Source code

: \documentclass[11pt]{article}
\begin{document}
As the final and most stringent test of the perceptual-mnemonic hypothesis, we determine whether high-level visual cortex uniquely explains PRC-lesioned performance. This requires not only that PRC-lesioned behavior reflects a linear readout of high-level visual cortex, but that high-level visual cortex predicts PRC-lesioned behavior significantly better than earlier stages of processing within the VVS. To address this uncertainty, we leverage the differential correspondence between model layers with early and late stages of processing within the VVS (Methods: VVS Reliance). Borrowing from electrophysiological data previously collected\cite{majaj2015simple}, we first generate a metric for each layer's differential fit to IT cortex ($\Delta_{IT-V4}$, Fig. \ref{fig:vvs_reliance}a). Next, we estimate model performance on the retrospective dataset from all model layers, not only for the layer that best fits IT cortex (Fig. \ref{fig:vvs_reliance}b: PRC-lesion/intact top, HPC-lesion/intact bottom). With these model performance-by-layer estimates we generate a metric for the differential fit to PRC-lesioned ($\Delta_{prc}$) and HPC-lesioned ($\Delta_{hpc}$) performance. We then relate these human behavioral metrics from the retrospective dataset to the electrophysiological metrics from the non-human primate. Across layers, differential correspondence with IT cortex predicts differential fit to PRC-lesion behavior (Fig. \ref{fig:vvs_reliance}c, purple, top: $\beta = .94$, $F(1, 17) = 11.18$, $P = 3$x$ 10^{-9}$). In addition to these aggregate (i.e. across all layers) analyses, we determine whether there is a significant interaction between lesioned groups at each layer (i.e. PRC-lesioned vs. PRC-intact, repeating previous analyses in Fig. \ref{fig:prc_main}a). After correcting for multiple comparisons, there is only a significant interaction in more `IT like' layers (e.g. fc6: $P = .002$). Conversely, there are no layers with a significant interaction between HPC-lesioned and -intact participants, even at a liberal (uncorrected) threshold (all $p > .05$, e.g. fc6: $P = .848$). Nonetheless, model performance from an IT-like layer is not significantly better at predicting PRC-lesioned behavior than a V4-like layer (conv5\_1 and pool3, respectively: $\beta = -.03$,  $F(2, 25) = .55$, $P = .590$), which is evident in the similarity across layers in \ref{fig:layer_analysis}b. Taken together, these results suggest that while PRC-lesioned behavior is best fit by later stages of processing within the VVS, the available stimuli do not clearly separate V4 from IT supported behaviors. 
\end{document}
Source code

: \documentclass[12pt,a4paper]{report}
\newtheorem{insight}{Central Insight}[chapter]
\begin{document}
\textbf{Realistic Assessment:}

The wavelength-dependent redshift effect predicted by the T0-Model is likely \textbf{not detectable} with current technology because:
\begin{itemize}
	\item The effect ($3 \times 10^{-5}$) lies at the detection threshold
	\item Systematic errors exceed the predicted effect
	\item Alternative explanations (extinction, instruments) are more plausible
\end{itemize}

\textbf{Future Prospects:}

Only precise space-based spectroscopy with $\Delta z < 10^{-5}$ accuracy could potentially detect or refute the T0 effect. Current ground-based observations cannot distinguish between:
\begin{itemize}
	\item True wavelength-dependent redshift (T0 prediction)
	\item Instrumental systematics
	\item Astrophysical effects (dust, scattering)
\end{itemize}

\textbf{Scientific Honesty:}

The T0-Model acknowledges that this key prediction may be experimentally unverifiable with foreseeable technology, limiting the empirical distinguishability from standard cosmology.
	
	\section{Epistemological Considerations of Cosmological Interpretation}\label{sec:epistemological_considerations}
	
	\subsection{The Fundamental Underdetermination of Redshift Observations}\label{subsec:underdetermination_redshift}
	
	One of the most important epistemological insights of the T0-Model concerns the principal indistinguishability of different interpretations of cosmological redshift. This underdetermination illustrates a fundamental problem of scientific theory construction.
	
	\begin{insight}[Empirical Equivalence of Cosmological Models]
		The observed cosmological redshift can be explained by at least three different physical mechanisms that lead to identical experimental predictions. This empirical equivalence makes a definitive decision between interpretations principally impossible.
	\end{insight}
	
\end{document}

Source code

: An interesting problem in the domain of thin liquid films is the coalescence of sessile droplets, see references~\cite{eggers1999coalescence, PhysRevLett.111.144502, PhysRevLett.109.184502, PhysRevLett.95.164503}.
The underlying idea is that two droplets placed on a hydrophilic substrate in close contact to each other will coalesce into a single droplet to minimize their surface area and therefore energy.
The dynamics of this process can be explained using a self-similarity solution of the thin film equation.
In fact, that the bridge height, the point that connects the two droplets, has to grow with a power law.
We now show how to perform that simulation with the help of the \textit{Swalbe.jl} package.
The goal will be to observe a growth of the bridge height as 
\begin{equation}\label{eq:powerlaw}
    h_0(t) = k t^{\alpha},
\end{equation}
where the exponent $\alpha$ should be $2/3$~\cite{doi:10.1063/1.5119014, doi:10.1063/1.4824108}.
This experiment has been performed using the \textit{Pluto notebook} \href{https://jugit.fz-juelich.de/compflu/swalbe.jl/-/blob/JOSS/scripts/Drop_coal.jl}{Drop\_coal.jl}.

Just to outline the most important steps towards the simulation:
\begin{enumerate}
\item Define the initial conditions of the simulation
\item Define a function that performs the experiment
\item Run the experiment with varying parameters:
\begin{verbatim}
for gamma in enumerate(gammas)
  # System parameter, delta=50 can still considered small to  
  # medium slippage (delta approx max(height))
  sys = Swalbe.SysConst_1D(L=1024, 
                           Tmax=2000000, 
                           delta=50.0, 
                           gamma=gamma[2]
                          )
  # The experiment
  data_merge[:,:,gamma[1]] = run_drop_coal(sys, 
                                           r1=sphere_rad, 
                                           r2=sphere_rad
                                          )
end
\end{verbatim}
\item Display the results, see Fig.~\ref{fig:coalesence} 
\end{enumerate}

**WHAT THIS TASK INVOLVES**: Set the data above down again in full, exactly as it reads.

**SOLUTION FOR THIS EXERCISE**:
Source code

: \documentclass[11pt]{article}
\begin{document}
As the final and most stringent test of the perceptual-mnemonic hypothesis, we determine whether high-level visual cortex uniquely explains PRC-lesioned performance. This requires not only that PRC-lesioned behavior reflects a linear readout of high-level visual cortex, but that high-level visual cortex predicts PRC-lesioned behavior significantly better than earlier stages of processing within the VVS. To address this uncertainty, we leverage the differential correspondence between model layers with early and late stages of processing within the VVS (Methods: VVS Reliance). Borrowing from electrophysiological data previously collected\cite{majaj2015simple}, we first generate a metric for each layer's differential fit to IT cortex ($\Delta_{IT-V4}$, Fig. \ref{fig:vvs_reliance}a). Next, we estimate model performance on the retrospective dataset from all model layers, not only for the layer that best fits IT cortex (Fig. \ref{fig:vvs_reliance}b: PRC-lesion/intact top, HPC-lesion/intact bottom). With these model performance-by-layer estimates we generate a metric for the differential fit to PRC-lesioned ($\Delta_{prc}$) and HPC-lesioned ($\Delta_{hpc}$) performance. We then relate these human behavioral metrics from the retrospective dataset to the electrophysiological metrics from the non-human primate. Across layers, differential correspondence with IT cortex predicts differential fit to PRC-lesion behavior (Fig. \ref{fig:vvs_reliance}c, purple, top: $\beta = .94$, $F(1, 17) = 11.18$, $P = 3$x$ 10^{-9}$). In addition to these aggregate (i.e. across all layers) analyses, we determine whether there is a significant interaction between lesioned groups at each layer (i.e. PRC-lesioned vs. PRC-intact, repeating previous analyses in Fig. \ref{fig:prc_main}a). After correcting for multiple comparisons, there is only a significant interaction in more `IT like' layers (e.g. fc6: $P = .002$). Conversely, there are no layers with a significant interaction between HPC-lesioned and -intact participants, even at a liberal (uncorrected) threshold (all $p > .05$, e.g. fc6: $P = .848$). Nonetheless, model performance from an IT-like layer is not significantly better at predicting PRC-lesioned behavior than a V4-like layer (conv5\_1 and pool3, respectively: $\beta = -.03$,  $F(2, 25) = .55$, $P = .590$), which is evident in the similarity across layers in \ref{fig:layer_analysis}b. Taken together, these results suggest that while PRC-lesioned behavior is best fit by later stages of processing within the VVS, the available stimuli do not clearly separate V4 from IT supported behaviors. 
\end{document}
Source code

: \documentclass[12pt,a4paper]{report}
\newtheorem{insight}{Central Insight}[chapter]
\begin{document}
\textbf{Realistic Assessment:}

The wavelength-dependent redshift effect predicted by the T0-Model is likely \textbf{not detectable} with current technology because:
\begin{itemize}
	\item The effect ($3 \times 10^{-5}$) lies at the detection threshold
	\item Systematic errors exceed the predicted effect
	\item Alternative explanations (extinction, instruments) are more plausible
\end{itemize}

\textbf{Future Prospects:}

Only precise space-based spectroscopy with $\Delta z < 10^{-5}$ accuracy could potentially detect or refute the T0 effect. Current ground-based observations cannot distinguish between:
\begin{itemize}
	\item True wavelength-dependent redshift (T0 prediction)
	\item Instrumental systematics
	\item Astrophysical effects (dust, scattering)
\end{itemize}

\textbf{Scientific Honesty:}

The T0-Model acknowledges that this key prediction may be experimentally unverifiable with foreseeable technology, limiting the empirical distinguishability from standard cosmology.
	
	\section{Epistemological Considerations of Cosmological Interpretation}\label{sec:epistemological_considerations}
	
	\subsection{The Fundamental Underdetermination of Redshift Observations}\label{subsec:underdetermination_redshift}
	
	One of the most important epistemological insights of the T0-Model concerns the principal indistinguishability of different interpretations of cosmological redshift. This underdetermination illustrates a fundamental problem of scientific theory construction.
	
	\begin{insight}[Empirical Equivalence of Cosmological Models]
		The observed cosmological redshift can be explained by at least three different physical mechanisms that lead to identical experimental predictions. This empirical equivalence makes a definitive decision between interpretations principally impossible.
	\end{insight}
	
\end{document}

Source code

: An interesting problem in the domain of thin liquid films is the coalescence of sessile droplets, see references~\cite{eggers1999coalescence, PhysRevLett.111.144502, PhysRevLett.109.184502, PhysRevLett.95.164503}.
The underlying idea is that two droplets placed on a hydrophilic substrate in close contact to each other will coalesce into a single droplet to minimize their surface area and therefore energy.
The dynamics of this process can be explained using a self-similarity solution of the thin film equation.
In fact, that the bridge height, the point that connects the two droplets, has to grow with a power law.
We now show how to perform that simulation with the help of the \textit{Swalbe.jl} package.
The goal will be to observe a growth of the bridge height as 
\begin{equation}\label{eq:powerlaw}
    h_0(t) = k t^{\alpha},
\end{equation}
where the exponent $\alpha$ should be $2/3$~\cite{doi:10.1063/1.5119014, doi:10.1063/1.4824108}.
This experiment has been performed using the \textit{Pluto notebook} \href{https://jugit.fz-juelich.de/compflu/swalbe.jl/-/blob/JOSS/scripts/Drop_coal.jl}{Drop\_coal.jl}.

Just to outline the most important steps towards the simulation:
\begin{enumerate}
\item Define the initial conditions of the simulation
\item Define a function that performs the experiment
\item Run the experiment with varying parameters:
\begin{verbatim}
for gamma in enumerate(gammas)
  # System parameter, delta=50 can still considered small to  
  # medium slippage (delta approx max(height))
  sys = Swalbe.SysConst_1D(L=1024, 
                           Tmax=2000000, 
                           delta=50.0, 
                           gamma=gamma[2]
                          )
  # The experiment
  data_merge[:,:,gamma[1]] = run_drop_coal(sys, 
                                           r1=sphere_rad, 
                                           r2=sphere_rad
                                          )
end
\end{verbatim}
\item Display the results, see Fig.~\ref{fig:coalesence} 
\end{enumerate}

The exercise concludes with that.